Ode to a Blue Bicycle

For the longest time, I treated my bicycle as an extension of myself. I would strap on my helmet and jacket, fit myself into the seat, and firmly attach my arms to the handle bars and go. From then on, I saw myself as the bicycle. When I wanted to turn left, I’d rotate my arms left and we’d all move left. I didn’t think of it as having the bike move left and staying on the bike — I thought of it as moving left. The bike was a part of me.

It’s the same way I think of a car. You buckle into your seatbelt and suddenly you grow to become this huge hunk of metal that tears down the road. Moving left or right is now done through the steering wheel, but it still seems like you’re the one who’s doing the moving.

Body parts act kind of like our agents. When I want to raise my hand, I simply think to do so and my hand flies up. I let the rest of my body worry about the details. Similarly, when I want my bike to turn left I simply rotate the handle and let it use its momentum to wheel me over.

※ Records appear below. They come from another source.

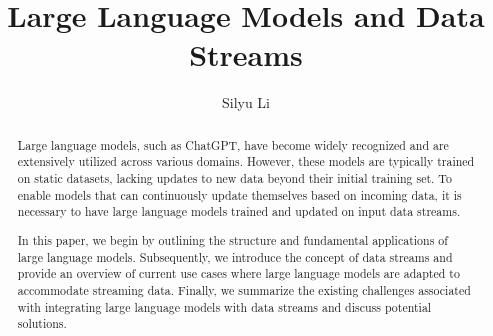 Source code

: \documentclass[runningheads]{llncs}
\begin{document}
%
%
%
\title{Large Language Models and Data Streams}
%
%
\author{Silyu Li}
%
%
%
\maketitle              %
%
\begin{abstract}
    Large language models, such as ChatGPT, have become widely recognized and are extensively utilized across various domains. However, these models are typically trained on static datasets, lacking updates to new data beyond their initial training set. 
    To enable models that can continuously update themselves based on incoming data, it is necessary to have large language models trained and updated on input data streams.

    In this paper, we begin by outlining the structure and fundamental applications of large language models. Subsequently, we introduce the concept of data streams and provide an overview of current use cases where large language models are adapted to accommodate streaming data. Finally, we summarize the existing challenges associated with integrating large language models with data streams and discuss potential solutions.
\end{abstract}
%
%
%
\end{document}

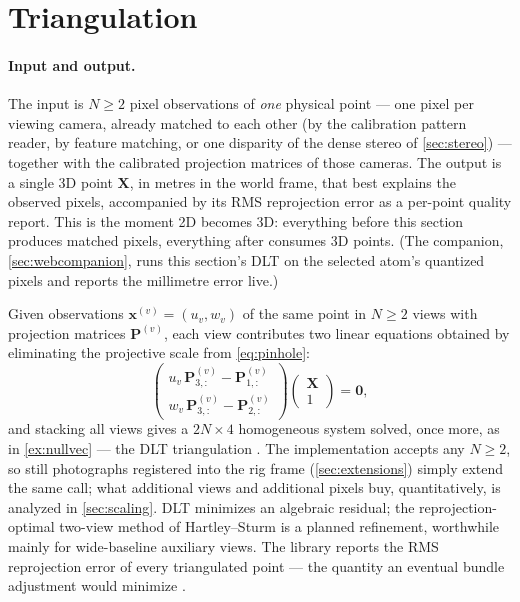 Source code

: \documentclass[11pt]{article}
\theoremstyle{definition}
\newcommand{\mat}[1]{\mathbf{#1}}
\newcommand{\vect}[1]{\mathbf{#1}}
\newcommand{\PP}{\mat{P}}
\newcommand{\X}{\vect{X}}
\newcommand{\x}{\vect{x}}
\begin{document}
\section{Triangulation}
\label{sec:triangulation}

\paragraph{Input and output.} The input is $N\ge2$ pixel observations of
\emph{one} physical point --- one pixel per viewing camera, already
matched to each other (by the calibration pattern reader, by feature
matching, or one disparity of the dense stereo of \autoref{sec:stereo})
--- together with the calibrated projection matrices of those cameras.
The output is a single 3D point $\X$, in metres in the world frame,
that best explains the observed pixels, accompanied by its RMS
reprojection error as a per-point quality report. This is the moment 2D
becomes 3D: everything before this section produces matched pixels,
everything after consumes 3D points. (The companion,
\autoref{sec:webcompanion}, runs this section's DLT on the selected
atom's quantized pixels and reports the millimetre error live.)

Given observations $\x^{(v)} = (u_v, w_v)$ of the same point in $N\ge2$ views
with projection matrices $\PP^{(v)}$, each view contributes two linear
equations obtained by eliminating the projective scale from
\eqref{eq:pinhole}:
\begin{equation}
\begin{pmatrix}
u_v\,\PP^{(v)}_{3,:} - \PP^{(v)}_{1,:}\\[2pt]
w_v\,\PP^{(v)}_{3,:} - \PP^{(v)}_{2,:}
\end{pmatrix}
\begin{pmatrix}\X\\1\end{pmatrix} = \vect{0},
\label{eq:dlt}
\end{equation}
and stacking all views gives a $2N\times4$ homogeneous system solved, once
more, as in \autoref{ex:nullvec} --- the DLT triangulation
\cite{HartleyZisserman2004}. The implementation accepts any $N\ge2$, so
still photographs registered into the rig frame (\autoref{sec:extensions})
simply extend the same call; what additional views and additional pixels
buy, quantitatively, is analyzed in \autoref{sec:scaling}. DLT minimizes an algebraic residual; the
reprojection-optimal two-view method of Hartley--Sturm
\cite{HartleySturm1997} is a planned refinement, worthwhile mainly for
wide-baseline auxiliary views. The library reports the RMS reprojection
error of every triangulated point --- the quantity an eventual bundle
adjustment would minimize \cite{Triggs2000}.
\end{document}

But here’s the thing. I recently bought a nice, new, blue bike. And something strange happened. I stopped seeing it as an extension of my body, and started seeing it as just another tool. And suddenly riding it became a lot more fun.

I didn’t have to stay attached to the bike all the time. I could keep one foot on a pedal and swing the other one over. Or I could go left while the bike went right, the two of us swinging back and forth in a counterweight dance. Or I could let the bike go ahead of me or behind me.

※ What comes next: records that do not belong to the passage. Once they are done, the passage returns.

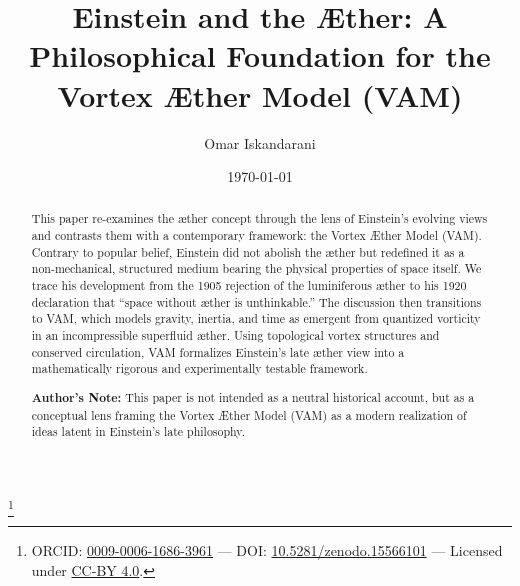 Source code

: \documentclass[a4paper,12pt]{revtex4}
\begin{document}
    \date{\today}
    \author{Omar Iskandarani}
    \title{Einstein and the Æther: A Philosophical Foundation for the Vortex Æther Model (VAM)}
    \thanks{ORCID: \href{https://orcid.org/0009-0006-1686-3961}{0009-0006-1686-3961} — \footnotesize DOI: \href{https://doi.org/10.5281/zenodo.15566101}{10.5281/zenodo.15566101}  — Licensed under \href{https://creativecommons.org/licenses/by/4.0/}{CC-BY 4.0}.}


    \begin{abstract}
        This paper re-examines the æther concept through the lens of Einstein’s evolving views and contrasts them with a contemporary framework: the Vortex Æther Model (VAM). Contrary to popular belief, Einstein did not abolish the æther but redefined it as a non-mechanical, structured medium bearing the physical properties of space itself. We trace his development from the 1905 rejection of the luminiferous æther to his 1920 declaration that “space without æther is unthinkable.” The discussion then transitions to VAM, which models gravity, inertia, and time as emergent from quantized vorticity in an incompressible superfluid æther. Using topological vortex structures and conserved circulation, VAM formalizes Einstein’s late æther view into a mathematically rigorous and experimentally testable framework.

        \textbf{Author’s Note:} This paper is not intended as a neutral historical account, but as a conceptual lens framing the Vortex Æther Model (VAM) as a modern realization of ideas latent in Einstein’s late philosophy.
    \end{abstract}

    \maketitle

    
    
    

    \appendix \label{sec:Appendix}
        
        
        

    
    
\end{document}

It seems counterintuitive that you’d get more out of a bike when you started treating it as a tool. People speak in glowing terms of how their cars act as extensions of their body, a perfect meld between mind and machine. And maybe that makes sense for cars (they’re big and confusing enough that there’s not much else you can do). But I think this is another case of the genius being in the details. Once I saw the bike as a bike, I could use it in ways that weren’t particularly intended.

You should follow me on twitter here.

March 11, 2007

Comments

The ‘extension of your body’ effect is really strong, and it’s not only control but in reception. I once cut too close to some pedestrians in Boston, and one of them slapped my car. It was as shocking as if they’d hit me personally. It’s not just me, I later similarly slapped a car that drove past me over a crosswalk one night, and the driver got out and swung at me (I got away unhit). But the identity with the vehicle goes quite far.

posted by Car Slapper on March 11, 2007 #

Remind me not to walk around in Boston.